The link between Alzheimer’s and mad cow disease

Could there be a link between Alzheimer’s disease and mad cow disease? Most likely, according to researchers at Yale University. And the link seems to be in the proteins called prions that are associated with mad cow disease (bovine spongiform encephalopathy or BSE in medical speak) and its human equivalent Creutzfeldt-Jakob disease. BSE is a neurodegenerative disease in cattle that has caused fatalities in Europe, especially in the UK. Furthermore, it is feared that those who consume the brain of the infected animals may also develop the disease in the form of Creutzfeldt-Jakob disease (CJD).

Alzheimer’s disease (AD) is characterized by amyloid aggregrates or plaques that accumulate in the brain. These aggregates are formed by a misfolded protein β-amyloid (Aβ)
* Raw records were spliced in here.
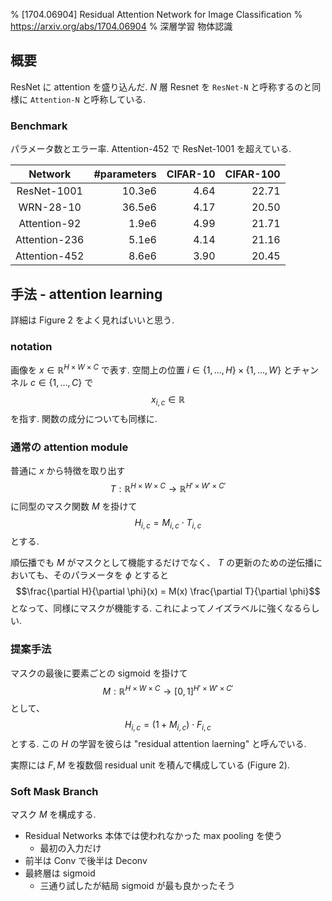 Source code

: % [1704.06904] Residual Attention Network for Image Classification
% https://arxiv.org/abs/1704.06904
% 深層学習 物体認識

## 概要

ResNet に attention を盛り込んだ.
$N$ 層 Resnet を `ResNet-N` と呼称するのと同様に `Attention-N` と呼称している.

### Benchmark

パラメータ数とエラー率.
Attention-452 で ResNet-1001 を超えている.

| Network      | \#parameters | CIFAR-10 | CIFAR-100 |
|:------------:|-------------:|---------:|----------:|
|ResNet-1001   | 10.3e6       | 4.64     | 22.71     |
|WRN-28-10     | 36.5e6       | 4.17     | 20.50     |
|Attention-92  | 1.9e6        | 4.99     | 21.71     |
|Attention-236 | 5.1e6        | 4.14     | 21.16     |
|Attention-452 | 8.6e6        | 3.90     | 20.45     |

## 手法 - attention learning

詳細は Figure 2 をよく見ればいいと思う.

### notation

画像を $x \in \mathbb{R}^{H \times W \times C}$ で表す.
空間上の位置 $i \in \{1, \ldots, H\} \times \{1,\ldots,W\}$ とチャンネル $c \in \{1,\ldots,C\}$ で
$$x_{i,c} \in \mathbb{R}$$
を指す.
関数の成分についても同様に.

### 通常の attention module

普通に $x$ から特徴を取り出す
$$T : \mathbb{R}^{H \times W \times C} \to \mathbb{R}^{H' \times W' \times C'}$$
に同型のマスク関数 $M$ を掛けて
$$H_{i,c} = M_{i,c} \cdot T_{i,c}$$
とする.

順伝播でも $M$ がマスクとして機能するだけでなく、
$T$ の更新のための逆伝播においても、そのパラメータを $\phi$ とすると
$$\frac{\partial H}{\partial \phi}(x) = M(x) \frac{\partial T}{\partial \phi}$$
となって、同様にマスクが機能する.
これによってノイズラベルに強くなるらしい.

### 提案手法

マスクの最後に要素ごとの sigmoid を掛けて
$$M : \mathbb{R}^{H \times W \times C} \to [0, 1]^{H' \times W' \times C'}$$
として、
$$H_{i,c} = (1 + M_{i,c}) \cdot F_{i,c}$$
とする.
この $H$ の学習を彼らは "residual attention laerning" と呼んでいる.

実際には $F, M$ を複数個 residual unit を積んで構成している (Figure 2).

### Soft Mask Branch

マスク $M$ を構成する.

- Residual Networks 本体では使われなかった max pooling を使う
    - 最初の入力だけ
- 前半は Conv で後半は Deconv
- 最終層は sigmoid
    - 三通り試したが結局 sigmoid が最も良かったそう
However, the mechanism with which Aβ triggers neuron damage and death in AD patients has always been a mystery.

According to Stephen Strittmatter, professor of neurology at Yale School of Medicine and lead study researcher

“The mechanism by which the production of Aβ makes neurons sick has been a black box. In this study we set out to understand how a certain form of Aβ associated with disease, the oligomeric form, can interact with neurons and trigger the toxic cascade of the disease process. We identified PrP [prion protein] as the surface protein needed for Aβ to disrupt functions of neurons in a dish.”

The prion protein (PrP) is the protein that forms aggregates in mad cow disease and CJD. The Yale researchers have also identified it to be one of the main cellular receptors for Aβ. The study findings suggest that these two proteins PrP and Aβ activate a neurodegenerative disease signaling pathway that is common to both AD and CJD. The results have been published in the journal Nature. Many researchers in the field of neurodegenerative disorders are surprised by the findings because PrP has never been linked to memory function and dysfunction before.

The Yale researchers made their observations on the behavior of the said proteins in vitro, e.g. in cell cultures in the lab. The study has opened new avenues in AD research. The next step would be to check whether the Aβ-PrP link has any functional significance in vivo. It is expected that more studies will now focus on the exploring this protein connections in animal models.

In addition, the study findings also suggest the possibility of a new therapeutic angle for AD. Monoclonal antibodies (mAbs) that target PrP, for example, could potentially be useful in treating AD. PrP antibodies which have been developed by veterinary diagnostics companies for animal use may also be explored for potential therapeutic use in the treatment of AD.